By NANCY WEST, InDepthNH.org
CONCORD – State Rep. Glenn Cordelli, R-Tuftonboro, has amended House Bill 533 to give Education Commissioner Frank Edelblut subpoena power in cases of educator misconduct.
“This bill gives the commission of education the authority to issue subpoenas related to violations of the code of ethics and code of conduct for licensed or certified personnel,” the amendment says.
It amends HB 533 which would allow the Department of Education to bring a complaint on student discriminatory practices to the state Commission on Human Rights.
Cordelli said that part of the bill is less important as Attorney General John Formella is now being more agreeable to filing those complaints.
Originally HB 533 would have allowed the Department of Education to file charges of discrimination on behalf of an aggrieved party with the Human Rights Commission.

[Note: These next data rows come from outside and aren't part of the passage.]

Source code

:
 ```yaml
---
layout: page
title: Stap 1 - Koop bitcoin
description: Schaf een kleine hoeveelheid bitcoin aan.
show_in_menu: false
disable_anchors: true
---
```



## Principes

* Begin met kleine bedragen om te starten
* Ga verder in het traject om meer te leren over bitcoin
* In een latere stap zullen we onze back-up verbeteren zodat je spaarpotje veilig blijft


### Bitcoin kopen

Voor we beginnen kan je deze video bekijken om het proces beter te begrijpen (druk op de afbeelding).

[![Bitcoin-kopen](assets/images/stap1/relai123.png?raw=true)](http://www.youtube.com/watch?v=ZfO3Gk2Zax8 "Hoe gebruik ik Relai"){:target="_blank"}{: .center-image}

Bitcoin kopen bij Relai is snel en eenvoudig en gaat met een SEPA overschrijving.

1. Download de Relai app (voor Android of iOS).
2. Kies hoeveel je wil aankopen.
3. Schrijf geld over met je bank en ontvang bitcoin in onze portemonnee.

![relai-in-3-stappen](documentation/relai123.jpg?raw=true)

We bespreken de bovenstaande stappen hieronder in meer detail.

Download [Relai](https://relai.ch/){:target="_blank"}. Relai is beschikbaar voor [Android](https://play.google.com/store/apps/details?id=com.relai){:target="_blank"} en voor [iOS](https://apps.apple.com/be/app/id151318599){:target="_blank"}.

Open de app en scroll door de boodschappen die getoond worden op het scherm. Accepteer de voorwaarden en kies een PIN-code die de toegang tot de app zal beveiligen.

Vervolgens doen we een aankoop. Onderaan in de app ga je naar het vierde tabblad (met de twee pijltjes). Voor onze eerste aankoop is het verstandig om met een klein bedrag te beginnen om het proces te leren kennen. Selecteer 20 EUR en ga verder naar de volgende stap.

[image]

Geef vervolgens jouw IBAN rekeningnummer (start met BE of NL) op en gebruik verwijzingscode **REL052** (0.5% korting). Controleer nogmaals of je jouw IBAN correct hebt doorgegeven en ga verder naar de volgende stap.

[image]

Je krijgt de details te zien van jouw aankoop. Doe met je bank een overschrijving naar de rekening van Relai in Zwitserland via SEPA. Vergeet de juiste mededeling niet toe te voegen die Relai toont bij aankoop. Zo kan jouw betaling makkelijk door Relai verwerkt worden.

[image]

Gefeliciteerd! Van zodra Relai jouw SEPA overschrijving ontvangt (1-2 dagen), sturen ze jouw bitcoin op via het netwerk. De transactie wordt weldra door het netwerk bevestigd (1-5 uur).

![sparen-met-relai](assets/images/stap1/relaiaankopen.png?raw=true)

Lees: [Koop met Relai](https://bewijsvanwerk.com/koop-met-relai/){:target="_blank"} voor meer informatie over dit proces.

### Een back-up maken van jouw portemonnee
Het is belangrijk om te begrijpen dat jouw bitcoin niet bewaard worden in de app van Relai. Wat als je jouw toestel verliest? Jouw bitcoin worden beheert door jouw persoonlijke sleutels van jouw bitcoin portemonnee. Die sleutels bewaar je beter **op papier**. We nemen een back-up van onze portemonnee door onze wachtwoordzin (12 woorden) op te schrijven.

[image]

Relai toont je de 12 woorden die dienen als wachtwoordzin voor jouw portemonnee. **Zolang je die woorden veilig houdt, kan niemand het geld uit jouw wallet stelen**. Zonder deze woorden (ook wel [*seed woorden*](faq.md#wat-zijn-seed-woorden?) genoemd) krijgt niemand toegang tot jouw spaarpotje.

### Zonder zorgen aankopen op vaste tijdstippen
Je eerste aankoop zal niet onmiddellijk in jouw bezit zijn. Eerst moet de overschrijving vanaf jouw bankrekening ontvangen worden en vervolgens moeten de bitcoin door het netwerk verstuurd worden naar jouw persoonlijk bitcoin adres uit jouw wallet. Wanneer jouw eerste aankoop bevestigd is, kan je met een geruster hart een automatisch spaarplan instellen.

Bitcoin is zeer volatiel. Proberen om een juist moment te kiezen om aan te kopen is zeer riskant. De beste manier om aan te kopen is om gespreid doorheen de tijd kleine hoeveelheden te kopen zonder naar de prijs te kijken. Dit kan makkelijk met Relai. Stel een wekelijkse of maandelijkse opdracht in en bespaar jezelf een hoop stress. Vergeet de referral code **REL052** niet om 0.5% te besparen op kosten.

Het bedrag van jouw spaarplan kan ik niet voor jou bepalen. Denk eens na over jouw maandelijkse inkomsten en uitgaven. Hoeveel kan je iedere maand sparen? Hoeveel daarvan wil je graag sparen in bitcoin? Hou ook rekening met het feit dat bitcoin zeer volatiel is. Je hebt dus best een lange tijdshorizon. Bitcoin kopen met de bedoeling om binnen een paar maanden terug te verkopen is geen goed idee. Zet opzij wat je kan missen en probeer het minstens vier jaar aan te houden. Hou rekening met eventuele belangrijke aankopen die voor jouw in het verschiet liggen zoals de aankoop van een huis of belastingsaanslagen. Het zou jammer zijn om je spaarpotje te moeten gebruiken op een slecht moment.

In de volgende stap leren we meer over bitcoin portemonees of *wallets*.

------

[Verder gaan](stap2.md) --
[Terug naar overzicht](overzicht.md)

The amended bill will be heard March 8 at 9 a.m. in the Legislative Office Building in Concord.
A subpoena is a writ or order commanding a person to appear before a court or other tribunal, subject to a penalty for failing to comply, according to Black’s Law Dictionary.
“I had a couple of incidents related to me where the Department was trying to get information from schools and in a couple of cases they were met with resistance from the administration. I felt this would help (Commissioner Edelblut) in cases of substantial incidents in schools that deserve immediate follow-up,” Cordelli said.
Cordelli said the Department of Education was having trouble getting cases referred to the Human Rights Commission with “roadblocks at the Attorney General’s Office.” Since the public hearing on the original bill “they have been more cooperative,” Cordelli said.
“Sometimes it takes a little push to get things moving,” he added.
Cordelii said this bill is unrelated to another bill he co-sponsored, House Bill 544 which became known as the “divisive concepts” bill.
That bill died, he said, but some of the framework was added in 2021 via the state budget into anti-discrimination statutes that left many in the education field confused as to what they were allowed to teach.
Attorney General John Formella’s spokesman Mike Garrity said: “The Office of the Attorney General typically does not take a position on policy matters impacting other agencies. We note that several other state agencies and boards have subpoena authority in order to investigate matters over which they have authority such as licenses and certifications.”
Megan Tuttle, president of NEA-NH said of the amendment, “We are concerned, but we will listen closely at the hearing to hear what the reasons are for this and we will make a decision after that.”
An email response from the New Hampshire Department of Education said: “The New Hampshire Department of Education investigates a wide variety of educator misconduct. This subpoena power puts the Department on par with other licensing boards in the State of New Hampshire.”
Last month, a federal judge ruled that a lawsuit against the divisive concepts law brought by the American Federation of Teachers and AFT-NH could move forward.
The controversial law is now called the “Right to Freedom from Discrimination in Public Workplaces and Education.”
US Federal District Court Judge Paul Barbadoro allowed the lawsuit to go forward, rejecting the state’s request to dismiss it, saying “teachers could, in plaintiff’s words, be left with ‘an impermissible Hobson’s choice’: shirking their responsibilities under [state law] or teaching what [the law] requires and potentially violating the prohibition against teaching a banned concept.”